Stress - Strain of steel and concrete

[aahashib]

Hi All.. Hope you all doing great..

I am in trouble of getting stress-strain data of a pushover analysis of a simple RC portal frame consisted of two columns and one beam. I have compared the pushover data with the measured experimental data. It almost matches. However, I am not getting stress-strain data of the beam and columns for both steel and concrete. I modeled one 2D frame before. I didn't get stress - strain data then too. So I need to change to this 3D model. But still now I am unable to get stress - strain data. Can anybody please help me getting the stress- strain data of the beam and columns? I am giving the build model file below for your kind observation. Thank you.

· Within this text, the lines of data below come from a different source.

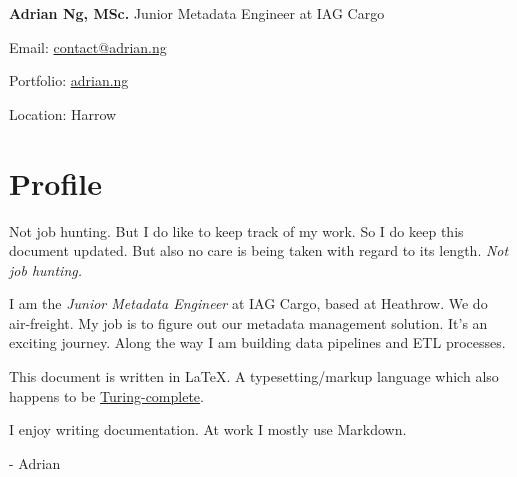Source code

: \documentclass[letterpaper,11pt]{article}
\begin{document}
\noindent
\Large
\textbf{Adrian Ng, MSc.}
\newline
\small
Junior Metadata Engineer at IAG Cargo
\newline
\begin{description*}
	\item[Email:] \href{mailto:contact@adrian.ng}{contact@adrian.ng}
	\item[Portfolio:] \href{https://adrian.ng}{adrian.ng}
	\item[Location:] Harrow
\end{description*}
\hfill
\vspace{0.25cm}
\noindent
\begin{minipage}[t]{0.5\linewidth}
	\section{Profile}
	Not job hunting. But I do like to keep track of my work. So I do keep this document updated. But also no care is being taken with regard to its length. \textit{Not job hunting.}
	\par\quad

	I am the \textit{Junior Metadata Engineer} at IAG Cargo, based at Heathrow. We do air-freight. My job is to figure out our metadata management solution. It's an exciting journey. Along the way I am building data pipelines and ETL processes.
	\par\quad

	This document is written in \LaTeX. A typesetting/markup language which also happens to be \href{https://www.overleaf.com/learn/latex/Articles/LaTeX_is_More_Powerful_than_you_Think_-_Computing_the_Fibonacci_Numbers_and_Turing_Completeness}{Turing-complete}.

	I enjoy writing documentation. At work I mostly use Markdown.
	\par\quad

	- Adrian
\end{minipage}
\hspace{0.2cm}
\end{document}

# --------------------------------------------------------------------------------------------------
# Frame -- Build Model
# nonlinearBeamColumn element, inelastic fiber section
# Abdullah Al Hashib, 2016
# ^Y
# |
# 3_________(3)____________4 __
# | | |
# | | |
# | | |
# (1) (2) LCol
# | | |
# | | |
# | | |
# =1= =2= _|_ -------->X
# |----------LBeam---------|
#

# SET UP ----------------------------------------------------------------------------
wipe; # clear memory of all past model definitions
model BasicBuilder -ndm 3 -ndf 6; # Define the model builder, ndm=#dimension, ndf=#dofs
set dataDir Data; # set up name of data directory
file mkdir $dataDir; # create data directory
set GMdir "GMfiles"; # ground-motion file directory
source LibUnits.tcl; # define basic and system units
source BuildRCrectSection.tcl; # procedure for definining RC fiber section

# define GEOMETRY -------------------------------------------------------------
set LCol [expr 118.11*$in]; # column length
set LBeam [expr 177.17*$in]; # beam length
set Weight [expr 25.32*$kip]; # superstructure weight, Calculated from the dead load of all beams (12.515 kips) and columns (8.58 kips) top of the frame, Total=21.1*1.2=25.32 kips

# define section geometry
set HCol [expr 11.811*$in]; # Column Depth
set BCol [expr 11.811*$in]; # Column Width
set HBeam [expr 9.84252*$in]; # Beam Depth
set BBeam [expr 27.5591*$in]; # Beam Width

# calculated parameters
set PCol [expr $Weight/2]; # nodal dead-load weight per column
set Mass [expr $PCol/$g]; # nodal mass
# calculated geometry parameters
set ACol [expr $BCol*$HCol]; # cross-sectional area
set ABeam [expr $BBeam*$HBeam]; # cross-sectional area
# nodal coordinates:
node 1 0. 0. 0.; # node#, X, Y, Z
node 2 $LBeam 0. 0.;
node 3 0. $LCol 0.;
node 4 $LBeam $LCol 0.;

# Single point constraints -- Boundary Conditions
fix 1 1 1 1 1 1 1; # node DX DY RZ
fix 2 1 1 1 1 1 1; # node DX DY RZ

# nodal masses:
mass 3 $Mass 0. 0. 0. 0. 0.; # node#, Mx My Mz, Mass=Weight/g, neglect rotational inertia at nodes
mass 4 $Mass 0. 0. 0. 0. 0.;

# Define ELEMENTS & SECTIONS -------------------------------------------------------------
set ColSecTag1 1; # assign a tag number to the column section
set ColSecTag2 2; # assign a tag number to the column section
set BeamSecTag1 3; # assign a tag number to the beam section
set BeamSecTag2 4; # assign a tag number to the beam section
set BeamSecTag3 5; # assign a tag number to the beam section

# define section geometry
set cover [expr 1.1811*$in]; # Column cover to reinforcing steel NA.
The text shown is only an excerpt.